Problem> Starting with the first line of the records, write out each line exactly until you have included the line containing "It needs to".

___ Supplied entries ___

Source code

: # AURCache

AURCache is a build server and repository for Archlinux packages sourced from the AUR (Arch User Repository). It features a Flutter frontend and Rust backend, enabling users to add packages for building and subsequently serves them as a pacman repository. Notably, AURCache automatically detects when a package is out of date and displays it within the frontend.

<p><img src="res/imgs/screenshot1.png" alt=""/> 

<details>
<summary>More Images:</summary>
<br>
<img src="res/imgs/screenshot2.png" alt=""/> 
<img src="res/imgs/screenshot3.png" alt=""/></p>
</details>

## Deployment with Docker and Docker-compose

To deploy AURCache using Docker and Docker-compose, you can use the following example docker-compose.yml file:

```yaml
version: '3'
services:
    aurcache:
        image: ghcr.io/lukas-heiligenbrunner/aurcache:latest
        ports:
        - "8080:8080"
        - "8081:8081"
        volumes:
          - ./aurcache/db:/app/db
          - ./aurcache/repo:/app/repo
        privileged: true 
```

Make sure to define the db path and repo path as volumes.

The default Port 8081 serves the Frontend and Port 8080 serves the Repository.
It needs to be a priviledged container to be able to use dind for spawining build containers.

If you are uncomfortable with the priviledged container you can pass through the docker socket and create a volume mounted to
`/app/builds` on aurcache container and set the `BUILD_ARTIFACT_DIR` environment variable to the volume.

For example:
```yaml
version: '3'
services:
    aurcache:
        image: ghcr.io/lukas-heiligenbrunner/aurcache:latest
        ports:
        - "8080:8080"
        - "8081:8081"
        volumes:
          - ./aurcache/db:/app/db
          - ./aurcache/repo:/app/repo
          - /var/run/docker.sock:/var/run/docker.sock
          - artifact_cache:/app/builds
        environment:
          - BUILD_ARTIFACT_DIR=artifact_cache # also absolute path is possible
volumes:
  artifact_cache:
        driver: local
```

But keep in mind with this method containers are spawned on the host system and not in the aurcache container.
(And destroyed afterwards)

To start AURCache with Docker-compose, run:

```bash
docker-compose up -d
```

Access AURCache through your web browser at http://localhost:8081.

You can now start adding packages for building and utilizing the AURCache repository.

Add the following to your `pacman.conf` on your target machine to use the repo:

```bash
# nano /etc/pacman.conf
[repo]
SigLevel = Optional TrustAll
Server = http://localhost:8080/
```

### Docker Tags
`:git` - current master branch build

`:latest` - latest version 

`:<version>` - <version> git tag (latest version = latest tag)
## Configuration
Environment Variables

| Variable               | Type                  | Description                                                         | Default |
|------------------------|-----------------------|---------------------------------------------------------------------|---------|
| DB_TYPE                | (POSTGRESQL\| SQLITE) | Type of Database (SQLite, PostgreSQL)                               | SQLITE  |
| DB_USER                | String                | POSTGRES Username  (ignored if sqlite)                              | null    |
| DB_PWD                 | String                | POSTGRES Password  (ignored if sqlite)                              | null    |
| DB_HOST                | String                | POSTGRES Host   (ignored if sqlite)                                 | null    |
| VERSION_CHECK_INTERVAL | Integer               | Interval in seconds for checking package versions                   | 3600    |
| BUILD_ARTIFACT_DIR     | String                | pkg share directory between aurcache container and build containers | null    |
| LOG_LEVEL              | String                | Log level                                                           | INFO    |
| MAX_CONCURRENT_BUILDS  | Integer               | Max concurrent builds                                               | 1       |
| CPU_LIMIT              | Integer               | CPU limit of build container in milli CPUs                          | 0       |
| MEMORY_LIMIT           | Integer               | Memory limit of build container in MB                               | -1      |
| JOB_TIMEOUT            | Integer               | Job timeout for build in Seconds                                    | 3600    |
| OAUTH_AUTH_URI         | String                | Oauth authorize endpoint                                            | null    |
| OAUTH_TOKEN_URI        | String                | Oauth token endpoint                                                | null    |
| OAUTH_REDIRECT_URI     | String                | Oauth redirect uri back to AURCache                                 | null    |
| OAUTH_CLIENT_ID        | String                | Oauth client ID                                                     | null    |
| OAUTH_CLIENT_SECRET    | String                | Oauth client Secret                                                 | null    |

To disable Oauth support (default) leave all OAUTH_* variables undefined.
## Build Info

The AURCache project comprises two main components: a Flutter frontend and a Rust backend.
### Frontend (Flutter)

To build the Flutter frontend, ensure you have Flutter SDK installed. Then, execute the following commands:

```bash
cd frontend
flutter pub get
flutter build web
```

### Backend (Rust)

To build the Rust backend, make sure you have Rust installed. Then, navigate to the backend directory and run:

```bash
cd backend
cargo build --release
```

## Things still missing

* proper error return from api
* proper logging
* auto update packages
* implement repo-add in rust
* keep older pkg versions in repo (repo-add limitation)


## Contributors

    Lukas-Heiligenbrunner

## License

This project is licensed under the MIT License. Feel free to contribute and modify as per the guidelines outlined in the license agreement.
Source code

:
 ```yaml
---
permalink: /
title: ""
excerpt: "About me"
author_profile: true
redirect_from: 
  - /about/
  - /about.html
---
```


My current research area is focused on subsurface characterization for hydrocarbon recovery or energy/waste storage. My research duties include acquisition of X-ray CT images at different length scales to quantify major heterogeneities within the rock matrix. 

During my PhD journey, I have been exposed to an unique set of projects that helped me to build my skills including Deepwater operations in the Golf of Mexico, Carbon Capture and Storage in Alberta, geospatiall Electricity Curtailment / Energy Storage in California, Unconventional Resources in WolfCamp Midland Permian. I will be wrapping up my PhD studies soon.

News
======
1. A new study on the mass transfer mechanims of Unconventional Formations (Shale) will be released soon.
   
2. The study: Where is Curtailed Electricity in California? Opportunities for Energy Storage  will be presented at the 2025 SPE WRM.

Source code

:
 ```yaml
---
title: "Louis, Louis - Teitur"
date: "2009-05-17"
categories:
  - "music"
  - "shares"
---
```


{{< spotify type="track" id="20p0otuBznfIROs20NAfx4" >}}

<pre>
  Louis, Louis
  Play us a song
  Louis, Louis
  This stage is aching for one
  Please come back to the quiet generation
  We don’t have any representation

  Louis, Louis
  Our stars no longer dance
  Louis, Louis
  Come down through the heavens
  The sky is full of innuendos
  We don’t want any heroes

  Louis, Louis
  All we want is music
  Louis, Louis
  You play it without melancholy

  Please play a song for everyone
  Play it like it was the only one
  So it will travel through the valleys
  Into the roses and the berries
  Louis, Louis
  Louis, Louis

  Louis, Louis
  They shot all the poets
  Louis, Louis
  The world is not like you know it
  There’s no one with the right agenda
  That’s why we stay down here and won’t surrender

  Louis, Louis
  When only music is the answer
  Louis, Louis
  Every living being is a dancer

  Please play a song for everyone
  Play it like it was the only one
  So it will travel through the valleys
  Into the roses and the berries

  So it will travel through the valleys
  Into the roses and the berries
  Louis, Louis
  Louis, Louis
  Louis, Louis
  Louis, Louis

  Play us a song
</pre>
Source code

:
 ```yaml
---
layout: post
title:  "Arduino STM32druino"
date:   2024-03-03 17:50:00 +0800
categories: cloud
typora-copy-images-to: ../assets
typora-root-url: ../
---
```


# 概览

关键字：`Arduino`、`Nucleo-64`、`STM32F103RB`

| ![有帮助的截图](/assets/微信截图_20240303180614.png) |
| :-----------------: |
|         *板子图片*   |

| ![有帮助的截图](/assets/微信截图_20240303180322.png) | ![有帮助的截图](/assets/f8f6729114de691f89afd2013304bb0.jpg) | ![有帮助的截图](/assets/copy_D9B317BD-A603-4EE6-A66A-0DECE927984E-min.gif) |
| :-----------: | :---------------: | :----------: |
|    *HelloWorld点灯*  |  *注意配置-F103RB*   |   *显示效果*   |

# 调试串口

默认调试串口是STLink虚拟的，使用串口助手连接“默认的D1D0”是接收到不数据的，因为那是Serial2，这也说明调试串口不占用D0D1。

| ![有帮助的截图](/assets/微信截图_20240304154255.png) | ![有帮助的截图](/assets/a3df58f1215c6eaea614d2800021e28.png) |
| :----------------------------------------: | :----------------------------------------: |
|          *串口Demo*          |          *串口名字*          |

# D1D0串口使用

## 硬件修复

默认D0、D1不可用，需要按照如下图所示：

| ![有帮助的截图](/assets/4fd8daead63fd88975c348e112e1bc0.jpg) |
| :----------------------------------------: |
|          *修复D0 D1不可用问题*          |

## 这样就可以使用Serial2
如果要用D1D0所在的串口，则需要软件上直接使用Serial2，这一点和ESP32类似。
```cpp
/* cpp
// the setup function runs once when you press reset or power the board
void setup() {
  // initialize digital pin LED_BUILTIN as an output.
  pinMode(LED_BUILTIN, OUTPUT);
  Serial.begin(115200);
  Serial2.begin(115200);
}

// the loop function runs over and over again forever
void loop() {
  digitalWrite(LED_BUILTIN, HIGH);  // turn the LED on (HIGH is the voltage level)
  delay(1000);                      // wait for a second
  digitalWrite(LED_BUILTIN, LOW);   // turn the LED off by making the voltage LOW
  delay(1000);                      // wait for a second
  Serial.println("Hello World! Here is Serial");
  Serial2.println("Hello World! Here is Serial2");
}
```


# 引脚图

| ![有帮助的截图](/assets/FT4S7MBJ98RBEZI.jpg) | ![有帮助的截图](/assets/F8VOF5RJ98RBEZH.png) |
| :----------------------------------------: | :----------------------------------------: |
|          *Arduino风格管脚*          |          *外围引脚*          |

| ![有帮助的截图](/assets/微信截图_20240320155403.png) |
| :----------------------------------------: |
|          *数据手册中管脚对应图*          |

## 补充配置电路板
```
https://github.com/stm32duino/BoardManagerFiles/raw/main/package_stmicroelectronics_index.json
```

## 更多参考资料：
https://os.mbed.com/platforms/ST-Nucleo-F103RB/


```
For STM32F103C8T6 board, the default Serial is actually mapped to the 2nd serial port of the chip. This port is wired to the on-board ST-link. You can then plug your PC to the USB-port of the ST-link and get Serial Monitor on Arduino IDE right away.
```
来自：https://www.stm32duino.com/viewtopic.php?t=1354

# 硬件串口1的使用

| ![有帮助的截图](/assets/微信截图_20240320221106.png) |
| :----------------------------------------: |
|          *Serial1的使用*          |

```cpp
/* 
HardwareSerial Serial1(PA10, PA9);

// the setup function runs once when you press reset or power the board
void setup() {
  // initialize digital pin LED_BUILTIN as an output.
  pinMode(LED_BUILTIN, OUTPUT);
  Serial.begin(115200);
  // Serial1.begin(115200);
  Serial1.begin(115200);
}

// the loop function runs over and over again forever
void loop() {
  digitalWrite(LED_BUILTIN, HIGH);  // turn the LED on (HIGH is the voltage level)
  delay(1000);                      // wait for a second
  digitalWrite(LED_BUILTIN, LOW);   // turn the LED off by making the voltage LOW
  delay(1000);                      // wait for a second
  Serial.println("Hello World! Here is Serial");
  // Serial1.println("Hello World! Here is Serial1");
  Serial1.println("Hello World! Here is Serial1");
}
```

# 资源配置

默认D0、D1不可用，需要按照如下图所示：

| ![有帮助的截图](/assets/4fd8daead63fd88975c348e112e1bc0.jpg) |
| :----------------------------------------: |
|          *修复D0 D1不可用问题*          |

___

Response box>
Source code

: # AURCache

AURCache is a build server and repository for Archlinux packages sourced from the AUR (Arch User Repository). It features a Flutter frontend and Rust backend, enabling users to add packages for building and subsequently serves them as a pacman repository. Notably, AURCache automatically detects when a package is out of date and displays it within the frontend.

<p><img src="res/imgs/screenshot1.png" alt=""/> 

<details>
<summary>More Images:</summary>
<br>
<img src="res/imgs/screenshot2.png" alt=""/> 
<img src="res/imgs/screenshot3.png" alt=""/></p>
</details>

## Deployment with Docker and Docker-compose

To deploy AURCache using Docker and Docker-compose, you can use the following example docker-compose.yml file:

```yaml
version: '3'
services:
    aurcache:
        image: ghcr.io/lukas-heiligenbrunner/aurcache:latest
        ports:
        - "8080:8080"
        - "8081:8081"
        volumes:
          - ./aurcache/db:/app/db
          - ./aurcache/repo:/app/repo
        privileged: true 
```

Make sure to define the db path and repo path as volumes.

The default Port 8081 serves the Frontend and Port 8080 serves the Repository.
It needs to be a priviledged container to be able to use dind for spawining build containers.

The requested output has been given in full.